* _Exercise objective_
Copy out each line from the material where the word "texorpdfstring" is found.

* _Data_
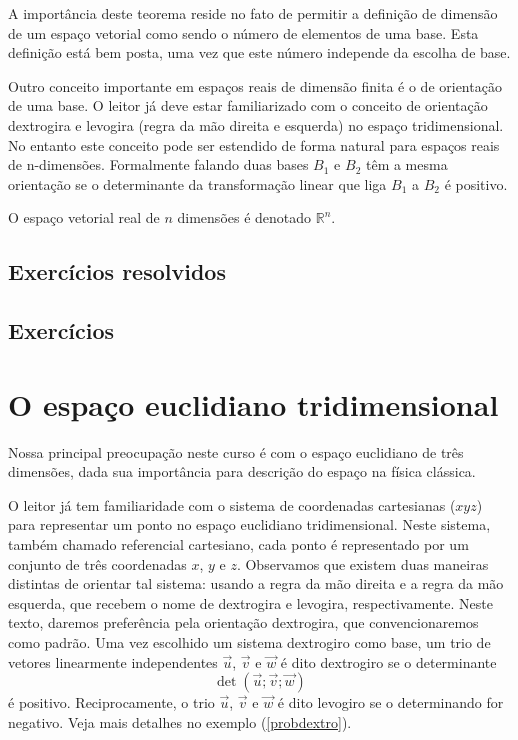 A importância deste teorema reside no fato de permitir a definição de dimensão de um espaço vetorial como sendo o número de elementos de uma base. Esta definição está bem posta, uma vez que este número independe da escolha de base.

Outro conceito importante em espaços reais de dimensão finita é o de orientação de uma base. O leitor já deve estar familiarizado com o conceito de orientação dextrogira e levogira (regra da mão direita e esquerda) no espaço tridimensional. No entanto este conceito pode ser estendido de forma natural para espaços reais de n-dimensões. Formalmente falando duas bases $B_1$ e $B_2$ têm a mesma orientação se o determinante da transformação linear que liga $B_1$ a $B_2$ é positivo.

O espaço vetorial real de $n$ dimensões é denotado $\mathbb{R}^n$.

\subsection*{Exercícios resolvidos}

\construirExeresol

\subsection*{Exercícios}

\construirExer


\section{O espaço euclidiano tridimensional}
Nossa principal preocupação neste curso é com o espaço euclidiano de três dimensões, dada sua importância para descrição do espaço na física clássica.

O leitor já tem familiaridade com o sistema de coordenadas cartesianas ($xyz$) para representar um ponto no espaço euclidiano tridimensional. Neste sistema, também chamado referencial cartesiano, cada ponto é representado por um conjunto de três coordenadas $x$, $y$ e $z$. Observamos que existem duas maneiras distintas de orientar tal sistema: usando a regra da mão direita e a regra da mão esquerda, que recebem o nome de dextrogira e levogira, respectivamente. Neste texto, daremos preferência pela orientação dextrogira, que convencionaremos como padrão. Uma vez escolhido um sistema dextrogiro como base,  um trio de vetores linearmente independentes $\vec{u}$, $\vec{v}$ e  $\vec{w}$ é dito dextrogiro se o determinante
\begin{equation}\label{defdextro}
\det\left(\vec{u};\vec{v};\vec{w}\right)
\end{equation}
é positivo. Reciprocamente, o trio  $\vec{u}$, $\vec{v}$ e  $\vec{w}$ é dito levogiro se o determinando for negativo. Veja mais detalhes no exemplo (\ref{probdextro}).

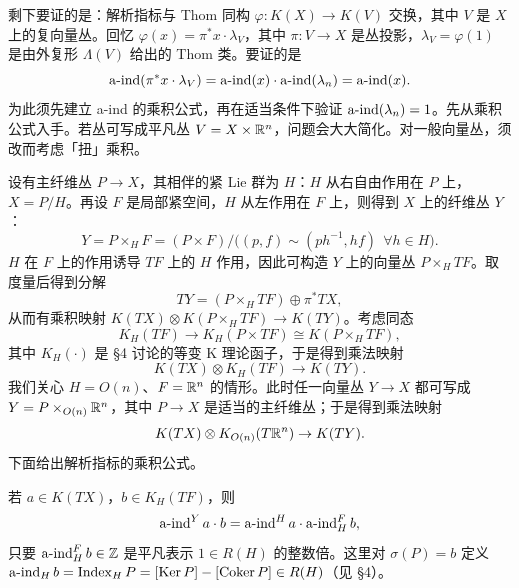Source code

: 
剩下要证的是：解析指标与 Thom 同构 $\varphi:K(X)\to K(V)$ 交换，其中 $V$ 是 $X$ 上的复向量丛。回忆 $\varphi(x)=\pi^*x\cdot\lambda_V$，其中 $\pi:V\to X$ 是丛投影，$\lambda_V=\varphi(1)$ 是由外复形 $\Lambda(V)$ 给出的 Thom 类。要证的是
\[
\operatorname{a\text{-}ind}(\pi^*x\cdot\lambda_V)=\operatorname{a\text{-}ind}(x)\cdot\operatorname{a\text{-}ind}(\lambda_n)=\operatorname{a\text{-}ind}(x).
\]
为此须先建立 a-ind 的乘积公式，再在适当条件下验证 $\operatorname{a\text{-}ind}(\lambda_n)=1$。先从乘积公式入手。若丛可写成平凡丛 $V=X\times\mathbb{R}^n$，问题会大大简化。对一般向量丛，须改而考虑「扭」乘积。

设有主纤维丛 $P\to X$，其相伴的紧 Lie 群为 $H$：$H$ 从右自由作用在 $P$ 上，$X=P/H$。再设 $F$ 是局部紧空间，$H$ 从左作用在 $F$ 上，则得到 $X$ 上的纤维丛 $Y$：
\[
Y=P\times_H F=(P\times F)\big/\big((p,f)\sim(ph^{-1},hf)\ \ \forall h\in H\big).
\]
$H$ 在 $F$ 上的作用诱导 $TF$ 上的 $H$ 作用，因此可构造 $Y$ 上的向量丛 $P\times_H TF$。取度量后得到分解
\[
TY=(P\times_H TF)\oplus\pi^*TX,
\]
从而有乘积映射 $K(TX)\otimes K(P\times_H TF)\to K(TY)$。考虑同态
\[
K_H(TF)\to K_H(P\times TF)\cong K(P\times_H TF),
\]
其中 $K_H(\cdot)$ 是 §4 讨论的等变 K 理论函子，于是得到乘法映射
\[
K(TX)\otimes K_H(TF)\to K(TY).
\]
我们关心 $H=O(n)$、$F=\mathbb{R}^n$ 的情形。此时任一向量丛 $Y\to X$ 都可写成 $Y=P\times_{O(n)}\mathbb{R}^n$，其中 $P\to X$ 是适当的主纤维丛；于是得到乘法映射
\[
K(TX)\otimes K_{O(n)}(T\mathbb{R}^n)\to K(TY).
\]
下面给出解析指标的乘积公式。

\begin{proposition}[乘性公理]
若 $a\in K(TX)$，$b\in K_H(TF)$，则
\[
\operatorname{a\text{-}ind}^Y a\cdot b=\operatorname{a\text{-}ind}^H a\cdot\operatorname{a\text{-}ind}_H^F b,
\]
只要 $\operatorname{a\text{-}ind}_H^F b\in\mathbb{Z}$ 是平凡表示 $1\in R(H)$ 的整数倍。这里对 $\sigma(P)=b$ 定义 $\operatorname{a\text{-}ind}_H b=\operatorname{Index}_H P=[\operatorname{Ker} P]-[\operatorname{Coker} P]\in R(H)$（见 §4）。
\end{proposition}


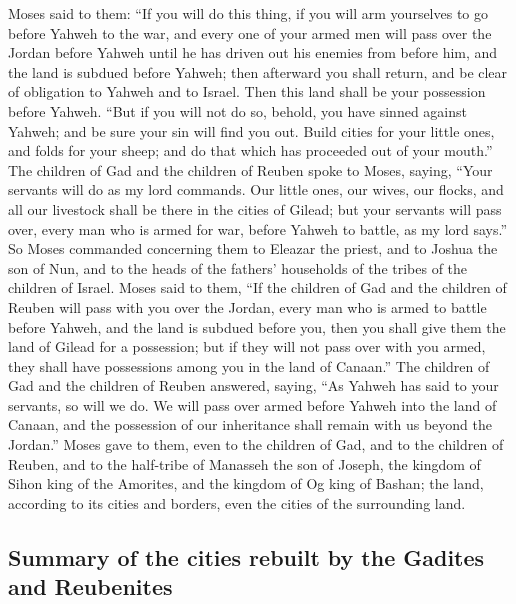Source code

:  Moses said to them: ``If you will do this thing, if you
will arm yourselves to go before Yahweh to the war,  and
every one of your armed men will pass over the Jordan before Yahweh
until he has driven out his enemies from before him,  and
the land is subdued before Yahweh; then afterward you shall return, and
be clear of obligation to Yahweh and to Israel. Then this land shall be
your possession before Yahweh.  ``But if you will not do
so, behold, you have sinned against Yahweh; and be sure your sin will
find you out.  Build cities for your little ones, and
folds for your sheep; and do that which has proceeded out of your
mouth.''  The children of Gad and the children of Reuben
spoke to Moses, saying, ``Your servants will do as my lord commands.
 Our little ones, our wives, our flocks, and all our
livestock shall be there in the cities of Gilead;  but
your servants will pass over, every man who is armed for war, before
Yahweh to battle, as my lord says.''  So Moses commanded
concerning them to Eleazar the priest, and to Joshua the son of Nun, and
to the heads of the fathers' households of the tribes of the children of
Israel.  Moses said to them, ``If the children of Gad and
the children of Reuben will pass with you over the Jordan, every man who
is armed to battle before Yahweh, and the land is subdued before you,
then you shall give them the land of Gilead for a possession;
 but if they will not pass over with you armed, they
shall have possessions among you in the land of Canaan.''
 The children of Gad and the children of Reuben answered,
saying, ``As Yahweh has said to your servants, so will we do.
 We will pass over armed before Yahweh into the land of
Canaan, and the possession of our inheritance shall remain with us
beyond the Jordan.''  Moses gave to them, even to the
children of Gad, and to the children of Reuben, and to the half-tribe of
Manasseh the son of Joseph, the kingdom of Sihon king of the Amorites,
and the kingdom of Og king of Bashan; the land, according to its cities
and borders, even the cities of the surrounding land.

\hypertarget{summary-of-the-cities-rebuilt-by-the-gadites-and-reubenites}{%
\subsection{Summary of the cities rebuilt by the Gadites and
Reubenites}\label{summary-of-the-cities-rebuilt-by-the-gadites-and-reubenites}}


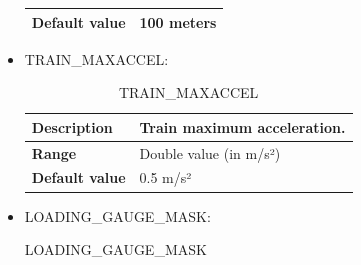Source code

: \documentclass{template/openetcs}
\begin{document}
\begin{itemize}
\begin{longtable}{|l|l|}
				\hline
				
					\begin{minipage}[t]{0.22\linewidth} \textbf{Default value}	\end{minipage} 
				&	\begin{minipage}[t]{0.78\linewidth} 100 meters \end{minipage} \\
				
				\hline
				
			\end{longtable}
			
		\item TRAIN\_MAXACCEL:
																											
			\begin{longtable}{|l|l|}
				\caption{TRAIN\_MAXACCEL}\\ 
				\hline
				
					\begin{minipage}[t]{0.22\linewidth} \textbf{Description}	\end{minipage} 
				&	\begin{minipage}[t]{0.78\linewidth} Train maximum acceleration. \end{minipage} \\
				
				\hline
																																									
					\begin{minipage}[t]{0.22\linewidth} \textbf{Range}	\end{minipage} 
				&	\begin{minipage}[t]{0.78\linewidth} Double value (in m/s²) \end{minipage} \\
				
				\hline
				
					\begin{minipage}[t]{0.22\linewidth} \textbf{Default value}	\end{minipage} 
				&	\begin{minipage}[t]{0.78\linewidth} 0.5 m/s² \end{minipage} \\
				
				\hline
				
			\end{longtable}
			
		\item LOADING\_GAUGE\_MASK:
																													
			\begin{longtable}{|l|l|}
				\caption{LOADING\_GAUGE\_MASK}\\ 
				\hline
				

\end{longtable}
\end{itemize}
\end{document}
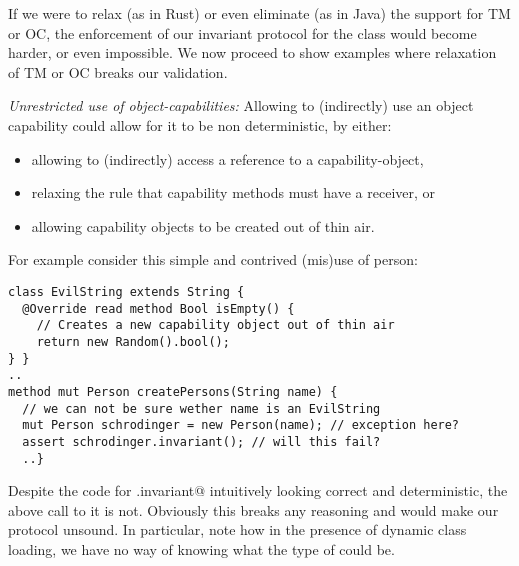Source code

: 
\noindent If we were to relax (as in Rust) or even eliminate (as in Java) the support for TM or OC, the enforcement of our invariant protocol for the \Q@Person@ class would become harder, or even impossible. We now proceed to show examples where
relaxation of TM or OC breaks our validation. 

\loseSpace
\noindent\textit{Unrestricted use of object-capabilities:}
Allowing \validate{} to (indirectly) use an object capability could allow for it to be non deterministic, by either:
\begin{itemize}
\item allowing \validate{} to (indirectly) access a \Q@mut@ reference to a capability-object,
\item relaxing the rule that capability methods must have a \Q@mut@ receiver, or
\item allowing capability objects to be created out of thin air.
\end{itemize}

\noindent For example consider this simple and contrived (mis)use of person:
\begin{lstlisting}[morekeywords={assert}]
class EvilString extends String {
  @Override read method Bool isEmpty() {
    // Creates a new capability object out of thin air
    return new Random().bool();
} }
..
method mut Person createPersons(String name) {
  // we can not be sure wether name is an EvilString
  mut Person schrodinger = new Person(name); // exception here?
  assert schrodinger.invariant(); // will this fail?
  ..}
\end{lstlisting}
Despite the code for \Q@Person.invariant@ intuitively looking correct and deterministic, the above call to it is not. Obviously this breaks any reasoning and would make our protocol unsound. 
In particular, note how in the presence of dynamic class loading, we have no way of knowing what the type of \Q@name@ could be.

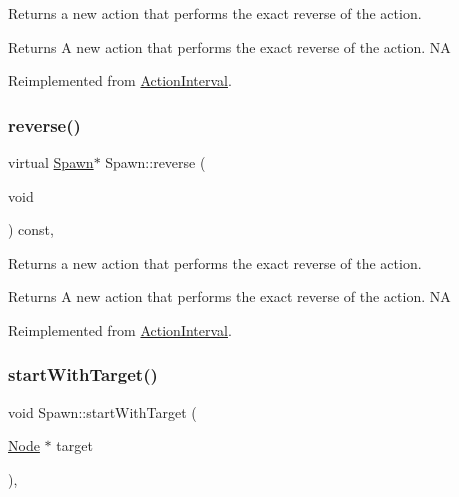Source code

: Returns a new action that performs the exact reverse of the action.

\begin{DoxyReturn}{Returns}
A new action that performs the exact reverse of the action.  NA 
\end{DoxyReturn}


Reimplemented from \hyperlink{classActionInterval_a9f9ac7164036a0bc261a72f62a2b2da7}{Action\+Interval}.

\mbox{\label{classSpawn_a6cf6f6f320f49ca3364a50e873cb9a03}} 
\subsubsection{\texorpdfstring{reverse()}{reverse()}\hspace{0.1cm}{\footnotesize\ttfamily [2/2]}}
{\footnotesize\ttfamily virtual \hyperlink{classSpawn}{Spawn}$\ast$ Spawn\+::reverse (\begin{DoxyParamCaption}\item[{void}]{ }\end{DoxyParamCaption}) const\hspace{0.3cm}{\ttfamily [override]}, {\ttfamily [virtual]}}

Returns a new action that performs the exact reverse of the action.

\begin{DoxyReturn}{Returns}
A new action that performs the exact reverse of the action.  NA 
\end{DoxyReturn}


Reimplemented from \hyperlink{classActionInterval_a9f9ac7164036a0bc261a72f62a2b2da7}{Action\+Interval}.

\mbox{\label{classSpawn_a12784be2d96c07bacacdb92f53c02c70}} 
\subsubsection{\texorpdfstring{start\+With\+Target()}{startWithTarget()}\hspace{0.1cm}{\footnotesize\ttfamily [1/2]}}
{\footnotesize\ttfamily void Spawn\+::start\+With\+Target (\begin{DoxyParamCaption}\item[{\hyperlink{classNode}{Node} $\ast$}]{target }\end{DoxyParamCaption})\hspace{0.3cm}{\ttfamily [override]}, {\ttfamily [virtual]}}


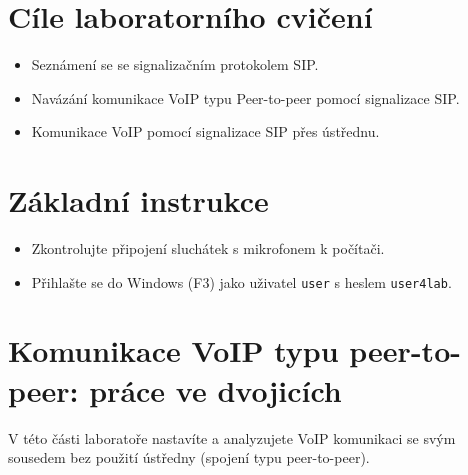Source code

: \section*{Cíle laboratorního cvičení}
\begin{itemize}
  \item Seznámení se se signalizačním protokolem SIP.
  \item Navázání komunikace VoIP typu Peer-to-peer pomocí signalizace SIP.
  \item Komunikace VoIP pomocí signalizace SIP přes ústřednu.
\end{itemize}

\section*{Základní instrukce}
\begin{itemize}
  \item Zkontrolujte připojení sluchátek s mikrofonem k počítači. 
  \item Přihlašte se do Windows (F3) jako uživatel {\tt user} s heslem {\tt user4lab}.
\end{itemize}

\section{Komunikace VoIP typu peer-to-peer: práce ve dvojicích}
V této části laboratoře nastavíte a analyzujete VoIP komunikaci se svým sousedem bez použití ústředny (spojení typu peer-to-peer).

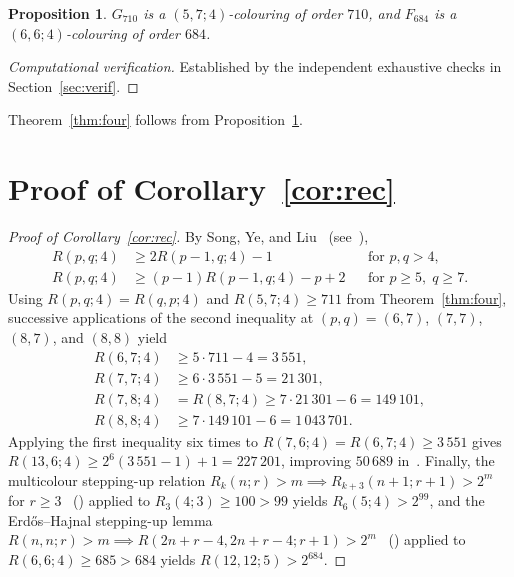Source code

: \documentclass[11pt]{article}
\newtheorem{proposition}[theorem]{Proposition}
\theoremstyle{remark}
\begin{document}
\begin{proposition}\label{prop:proj}
$G_{710}$ is a $(5,7;4)$-colouring of order $710$, and $F_{684}$ is a
$(6,6;4)$-colouring of order $684$.
\end{proposition}

\begin{proof}[Computational verification]
Established by the independent exhaustive checks in Section~\ref{sec:verif}.
\end{proof}

Theorem~\ref{thm:four} follows from Proposition~\ref{prop:proj}.

\section{Proof of Corollary~\ref{cor:rec}}\label{sec:conseq}

\begin{proof}[Proof of Corollary~\ref{cor:rec}]
By Song, Ye, and Liu~\cite{sonyl} (see~\cite[Section~7.1(e)]{survey}),
\begin{align*}
  R(p,q;4) &\ge 2R(p-1,q;4)-1 && \text{for } p,q>4,\\
  R(p,q;4) &\ge (p-1)R(p-1,q;4)-p+2 && \text{for } p\ge 5,\; q\ge 7.
\end{align*}
Using $R(p,q;4)=R(q,p;4)$ and $R(5,7;4)\ge 711$ from Theorem~\ref{thm:four},
successive applications of the second inequality at $(p,q)=(6,7)$, $(7,7)$,
$(8,7)$, and $(8,8)$ yield
\begin{align*}
  R(6,7;4) &\ge 5\cdot 711 - 4 = 3\,551,\\
  R(7,7;4) &\ge 6\cdot 3\,551 - 5 = 21\,301,\\
  R(7,8;4) &= R(8,7;4) \ge 7\cdot 21\,301 - 6 = 149\,101,\\
  R(8,8;4) &\ge 7\cdot 149\,101 - 6 = 1\,043\,701.
\end{align*}
Applying the first inequality six times to $R(7,6;4)=R(6,7;4)\ge 3\,551$ gives
$R(13,6;4)\ge 2^6(3\,551-1)+1=227\,201$, improving $50\,689$
in~\cite[Section~7.1(f)]{survey}. Finally, the multicolour stepping-up relation
$R_k(n;r)>m \implies R_{k+3}(n+1;r+1)>2^m$ for $r\ge 3$~\cite{jaksy}
(\cite[Section~7.5(b)]{survey}) applied to $R_3(4;3)\ge 100>99$ yields
$R_6(5;4)>2^{99}$, and the Erd\H{o}s--Hajnal stepping-up lemma
$R(n,n;r)>m \implies R(2n+r-4,2n+r-4;r+1)>2^m$~\cite[p.~106]{grs}
(\cite[Section~7.5(a)]{survey}) applied to $R(6,6;4)\ge 685>684$ yields
$R(12,12;5)>2^{684}$.
\end{proof}
\end{document}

* _Output below_
\subsubsection{\texorpdfstring{reverse()}{reverse()}\hspace{0.1cm}{\footnotesize\ttfamily [2/2]}}
\subsubsection{\texorpdfstring{start\+With\+Target()}{startWithTarget()}\hspace{0.1cm}{\footnotesize\ttfamily [1/2]}}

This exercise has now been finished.